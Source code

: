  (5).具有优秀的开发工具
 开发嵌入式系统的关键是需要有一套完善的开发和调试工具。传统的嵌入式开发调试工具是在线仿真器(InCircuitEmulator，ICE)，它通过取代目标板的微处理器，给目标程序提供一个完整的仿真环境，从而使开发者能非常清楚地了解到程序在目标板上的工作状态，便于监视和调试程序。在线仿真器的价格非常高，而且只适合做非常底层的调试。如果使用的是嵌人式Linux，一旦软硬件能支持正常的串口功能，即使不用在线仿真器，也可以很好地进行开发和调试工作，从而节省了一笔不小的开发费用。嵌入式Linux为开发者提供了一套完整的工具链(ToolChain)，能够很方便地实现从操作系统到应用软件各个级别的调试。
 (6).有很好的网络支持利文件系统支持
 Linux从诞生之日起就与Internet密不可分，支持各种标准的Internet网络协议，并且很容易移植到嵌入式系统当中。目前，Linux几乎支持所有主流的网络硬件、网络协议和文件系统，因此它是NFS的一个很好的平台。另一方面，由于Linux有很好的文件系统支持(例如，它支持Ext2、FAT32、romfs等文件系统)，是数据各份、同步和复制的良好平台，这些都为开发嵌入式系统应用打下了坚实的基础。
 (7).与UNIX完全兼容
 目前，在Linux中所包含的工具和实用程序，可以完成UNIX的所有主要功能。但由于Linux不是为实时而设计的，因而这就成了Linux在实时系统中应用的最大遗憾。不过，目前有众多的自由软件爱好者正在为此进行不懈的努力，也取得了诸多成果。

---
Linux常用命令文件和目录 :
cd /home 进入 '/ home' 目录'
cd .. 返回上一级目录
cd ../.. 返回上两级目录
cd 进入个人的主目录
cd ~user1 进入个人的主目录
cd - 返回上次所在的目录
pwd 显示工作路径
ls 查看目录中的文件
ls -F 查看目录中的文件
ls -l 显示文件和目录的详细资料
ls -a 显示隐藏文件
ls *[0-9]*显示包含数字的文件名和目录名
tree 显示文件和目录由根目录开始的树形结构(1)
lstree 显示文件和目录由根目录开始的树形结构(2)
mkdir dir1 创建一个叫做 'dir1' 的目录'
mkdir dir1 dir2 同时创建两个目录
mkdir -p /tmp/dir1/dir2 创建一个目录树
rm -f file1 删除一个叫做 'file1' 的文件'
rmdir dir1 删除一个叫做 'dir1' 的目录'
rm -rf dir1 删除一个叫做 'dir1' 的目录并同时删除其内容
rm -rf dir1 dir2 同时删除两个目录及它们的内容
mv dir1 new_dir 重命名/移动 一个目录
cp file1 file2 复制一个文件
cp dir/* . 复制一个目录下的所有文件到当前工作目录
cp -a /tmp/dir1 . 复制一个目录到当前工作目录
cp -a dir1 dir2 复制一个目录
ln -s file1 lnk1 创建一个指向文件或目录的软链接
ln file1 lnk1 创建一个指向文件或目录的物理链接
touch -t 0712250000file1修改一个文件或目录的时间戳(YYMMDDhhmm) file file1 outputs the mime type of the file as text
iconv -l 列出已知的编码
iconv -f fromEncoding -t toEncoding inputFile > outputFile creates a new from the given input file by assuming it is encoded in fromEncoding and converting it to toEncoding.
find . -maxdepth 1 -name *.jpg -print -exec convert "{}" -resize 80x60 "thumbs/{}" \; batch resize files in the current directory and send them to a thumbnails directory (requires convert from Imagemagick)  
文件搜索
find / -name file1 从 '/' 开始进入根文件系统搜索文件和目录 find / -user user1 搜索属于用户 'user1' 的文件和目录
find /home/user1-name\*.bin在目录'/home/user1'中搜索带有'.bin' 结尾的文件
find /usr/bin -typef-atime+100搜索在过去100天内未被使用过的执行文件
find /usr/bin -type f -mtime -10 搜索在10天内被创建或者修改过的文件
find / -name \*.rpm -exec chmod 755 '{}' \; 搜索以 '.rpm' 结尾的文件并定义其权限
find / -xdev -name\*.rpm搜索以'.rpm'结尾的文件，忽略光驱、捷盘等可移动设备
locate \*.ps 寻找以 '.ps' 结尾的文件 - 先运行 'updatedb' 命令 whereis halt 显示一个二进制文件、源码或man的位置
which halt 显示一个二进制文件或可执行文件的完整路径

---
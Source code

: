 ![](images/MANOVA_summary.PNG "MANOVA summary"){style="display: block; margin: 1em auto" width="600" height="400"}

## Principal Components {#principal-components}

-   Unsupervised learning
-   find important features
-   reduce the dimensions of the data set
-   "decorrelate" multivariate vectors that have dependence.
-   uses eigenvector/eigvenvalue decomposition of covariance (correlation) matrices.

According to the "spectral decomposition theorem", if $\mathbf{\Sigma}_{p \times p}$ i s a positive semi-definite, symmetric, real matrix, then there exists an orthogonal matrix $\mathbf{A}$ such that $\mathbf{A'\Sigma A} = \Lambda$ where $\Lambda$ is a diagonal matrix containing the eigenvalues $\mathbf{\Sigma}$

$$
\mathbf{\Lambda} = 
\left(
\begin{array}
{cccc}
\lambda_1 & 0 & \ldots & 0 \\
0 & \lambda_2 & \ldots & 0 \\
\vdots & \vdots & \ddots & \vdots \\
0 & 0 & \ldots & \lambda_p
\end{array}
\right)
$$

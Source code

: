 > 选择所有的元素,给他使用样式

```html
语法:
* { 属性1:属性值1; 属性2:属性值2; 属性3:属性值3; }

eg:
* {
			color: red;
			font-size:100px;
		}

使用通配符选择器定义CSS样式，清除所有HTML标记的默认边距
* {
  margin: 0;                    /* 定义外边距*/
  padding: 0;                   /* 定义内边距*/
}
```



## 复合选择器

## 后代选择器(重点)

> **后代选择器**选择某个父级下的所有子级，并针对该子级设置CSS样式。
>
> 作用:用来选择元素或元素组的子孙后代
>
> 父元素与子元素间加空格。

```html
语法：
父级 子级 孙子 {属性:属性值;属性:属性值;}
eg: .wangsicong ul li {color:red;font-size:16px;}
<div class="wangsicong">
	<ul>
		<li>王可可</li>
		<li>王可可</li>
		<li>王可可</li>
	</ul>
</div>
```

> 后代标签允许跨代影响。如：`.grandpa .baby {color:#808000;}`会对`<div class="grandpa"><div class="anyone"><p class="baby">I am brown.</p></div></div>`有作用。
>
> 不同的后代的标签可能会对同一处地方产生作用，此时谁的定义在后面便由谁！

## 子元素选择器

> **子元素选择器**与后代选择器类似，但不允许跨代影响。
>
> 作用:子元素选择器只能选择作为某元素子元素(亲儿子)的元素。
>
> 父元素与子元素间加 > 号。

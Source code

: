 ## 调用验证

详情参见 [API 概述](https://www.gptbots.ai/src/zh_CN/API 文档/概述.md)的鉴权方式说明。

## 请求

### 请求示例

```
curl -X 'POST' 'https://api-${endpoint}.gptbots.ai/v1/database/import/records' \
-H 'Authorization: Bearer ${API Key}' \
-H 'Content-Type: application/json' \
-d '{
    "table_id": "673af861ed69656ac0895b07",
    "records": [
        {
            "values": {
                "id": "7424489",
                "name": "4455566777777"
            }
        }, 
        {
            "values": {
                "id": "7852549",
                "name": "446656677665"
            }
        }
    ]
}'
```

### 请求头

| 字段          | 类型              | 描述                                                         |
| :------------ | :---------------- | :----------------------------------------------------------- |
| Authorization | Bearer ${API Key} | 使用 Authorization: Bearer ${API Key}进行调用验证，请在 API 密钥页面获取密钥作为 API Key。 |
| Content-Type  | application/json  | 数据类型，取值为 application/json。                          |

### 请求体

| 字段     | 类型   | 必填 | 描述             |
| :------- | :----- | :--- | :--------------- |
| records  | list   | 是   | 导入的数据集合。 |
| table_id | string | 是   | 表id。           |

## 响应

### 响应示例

**WHAT IS REQUIRED**: Only a number is expected here: how many lines above contain the word "exec".

**RESPONSE BOX**: 2